1- Rivayetlerin ravilerinin mutemed olup olmadıklarını elhine havale etmek
2- Töhmet altında olan aşırı bid’atçıların rivayetlerinden sakınmaktır.
İmam Müslim Sahihinin mukaddimesinde şöyle der:
Ravilerin mutemed olanını alıp bid’atçıları terketmenin delili: Allah
Zül Celâl’in şu kavl-i kerimidir:
Ravilerin mutemed olanını alıp bid’atçıları terketmenin delili: Allah
Zül Celâl’in şu kavl-i kerimidir:
Allahu Teâlâ Hazretleri:
“Razı olduğunuz şahidleri (getirin).” (Bakare, 282.) ve “Sizden iki adaletli kimseyi şahid getirin.” (Talâk, 2) buyurmuştur. Zikrettiğimiz bu âyetler, fâsıkın haberine itibar edilmediğine; âdil olmayanın da şâhidliğinin reddedileceğine delâlet etmektedirler. Haberin manası bâzı rivayetlerde şehâdetin manasından ayrılırsa
da birçok kere manalarında her ikisi birleşirler. Çünkü fâsıkın haberi ulemâya göre makbul değildi. Nitekim şehâdeti dahî islam ahkâmında kabul edilmez. Fâsıkın haberi kabul edilmeyeceğine Kur’an delâlet ettiği
gibi, münker haber rivayetinin kabul edilmeyeceğine de sünnet delâlet etmiştir. O da, Resulüllah (Sallallahu Aleyhi ve Sellem)’den meşhur olarak nakledilen şu eserdir:
Semure bin Cündeb (Radıyallahu anh)’den ve Muğîre bin Şu’be (Radıyallahu anh)’den olmak üzere, iki ayrı kanaldan rivayet edilmiştir ki; Resulüllah (Sallallahu Aleyhi ve Sellem) şöyle buyurmuşlardır:
“Her kim yalan olduğu zannedilen bir sözü benden (olmak üzere) rivayet ederse kendisi de yalancılardan biridir.” Bu rivayetlerin ikisi de sahihtir. Bu bâbta mesele arzetiğimiz şekilde olunca; böyleler için sahih hadisin azının hakkından gelmek zayıf hadisin çoğuna tamah etmekten evlâdır.

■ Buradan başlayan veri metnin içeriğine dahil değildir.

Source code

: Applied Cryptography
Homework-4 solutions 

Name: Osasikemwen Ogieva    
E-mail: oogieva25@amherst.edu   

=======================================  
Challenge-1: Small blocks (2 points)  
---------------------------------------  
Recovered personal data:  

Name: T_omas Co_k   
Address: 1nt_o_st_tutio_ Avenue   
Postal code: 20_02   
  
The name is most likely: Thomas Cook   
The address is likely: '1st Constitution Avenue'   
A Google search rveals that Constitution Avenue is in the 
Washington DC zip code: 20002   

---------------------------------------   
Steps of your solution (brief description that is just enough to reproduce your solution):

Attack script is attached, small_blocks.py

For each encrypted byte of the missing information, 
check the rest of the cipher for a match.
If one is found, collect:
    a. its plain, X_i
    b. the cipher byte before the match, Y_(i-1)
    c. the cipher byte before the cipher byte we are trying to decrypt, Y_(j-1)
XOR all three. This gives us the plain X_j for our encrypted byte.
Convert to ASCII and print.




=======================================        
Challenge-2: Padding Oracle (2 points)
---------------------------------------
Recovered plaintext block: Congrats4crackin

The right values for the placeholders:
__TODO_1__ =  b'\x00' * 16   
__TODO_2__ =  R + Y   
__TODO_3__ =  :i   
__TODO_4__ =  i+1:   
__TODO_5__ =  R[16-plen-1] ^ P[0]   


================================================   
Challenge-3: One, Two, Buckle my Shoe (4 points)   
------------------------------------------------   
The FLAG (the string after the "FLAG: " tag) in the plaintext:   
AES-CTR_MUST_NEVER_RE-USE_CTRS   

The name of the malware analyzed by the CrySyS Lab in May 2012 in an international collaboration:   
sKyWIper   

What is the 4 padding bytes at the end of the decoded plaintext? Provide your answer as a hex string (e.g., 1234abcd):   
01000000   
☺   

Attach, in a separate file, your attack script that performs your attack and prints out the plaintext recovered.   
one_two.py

Teyakkuz ve ma’rifet ehli olan havassın taşıdığı manalarının zıddını taşıyan avâm-ı nâsa gelince: bunların, azı bilmekten âciz iken çoğu aramalarında bir mana yoktur.
İmam Malik şöyle dermiş:
“Bu ilim dindir; binaenaleyh dininizi kimden aldığınıza dikkat edin! Vallahi ben şu direklerin yanında, Resulüllah (Sallallahu Aleyhi ve Sellem) şöyle buyurdu, diyen yetmiş kişiye yetiştim. Fakat onlardan
hiçbir şey almadım. Hâlbuki bu zevatın her biri kendisine beytülmal güvenilecek kadar emin insanlardı. Onlardan hadîs almayışınım sebebi, hadis ilmine ehil olmamalarıdır.”

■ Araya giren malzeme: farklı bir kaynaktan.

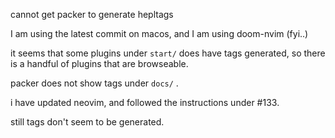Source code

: cannot get packer to generate hepltags

I am using the latest commit on macos, and I am using doom-nvim (fyi..)



  it seems that some plugins under `start/` does have tags generated, so
  there is a handful of plugins that are browseable.

  packer does not show tags under `docs/` .

  i have updated neovim, and followed the instructions under #133.

  still tags don't seem to be generated.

Hz. Mâlik’e göre dört sınıf insandan ilim alınmaz. Bunlar:
1- Sefihler,
2- Heva ve hevesine tâbi’ olup başkalarını da buna davet edenler.
3- Hadîs uydurduğu bilinmese bile halk arasında yalan söyleyenler.
4- Rivayet ettiği hadîsi bilmeyen şeyhlerdir. Böyleler! sulehâdan bile olsalar onlardan yine hadis alınmaz.”
Şu’be’ye;
“Kimin hadîsi terk edilir?” diye sormuşlar.
“Bir kimse mâruf râvîlerden meşhurların bilmediği şeyleri çok rivayette
bulunursa hadîsi terk edilir; hadîs sebebiyle itham olunursa hadîsi terkedilir; çok yanılırsa hadîsi terk edilir; bilittifak hatâ olan bir hadîsi rivayette bulunursa hadîsi terk edilir. Bunlardan başka ise o kimseden rivayet et!” cevabını vermiş.
Bu bilgilerden yola çıkarak, dayım İhsan KONURALP’in derlediği 2500 hadisi büyük bir titizlikle elden geçirdim. İsnadı zayıf olmasına rağnem manası sahih bazı hadisler dışında mümkün mertebe hadislerin
zayıf ve mevzu olanlarını terk ettim. Böylece 2500 hadisin sadece 736 tanesini bu kitaba aldım diğerlerini terkettim. Böylece elinizdeki bu kitap husûle gelmiş oldu. Rabbim muvaffak eylesin. Tesirini üzerimizde
ve üzerinizde halk eylesin.
Gayret Bizden Tevfik Allah’tan.
İkrami BERKER
İMAN, TAHARET (TEMIZLIK), NAMAZ, CENAZE, DUA, ZIKIR, ORUÇ, ZEKÂT, HAC, KURBAN, EDEB, ZÜHD, İMARET, TICARET, NIKÂH, AHKÂM, YIYECEKLER, İÇECEKLER, GİYİM, KUR’AN’IN FAZILETI, KOMŞU HAKKI, KIYAMET. CENNET, CEHENNEM, KADER FEDAIL (FAZILETLER), GÜZEL AHLAK, vb. gibi Müslümanın her anını, yaşamımızı, ilgilendiren pek çok konuda İhsan Konuralp’in derlediği 2500 hadis-i şerif içinden, İkrami Berker’in editörlüğünde 736 hadis-i şerif düzenlenerek okuyanların istifadesine sunulmuştur.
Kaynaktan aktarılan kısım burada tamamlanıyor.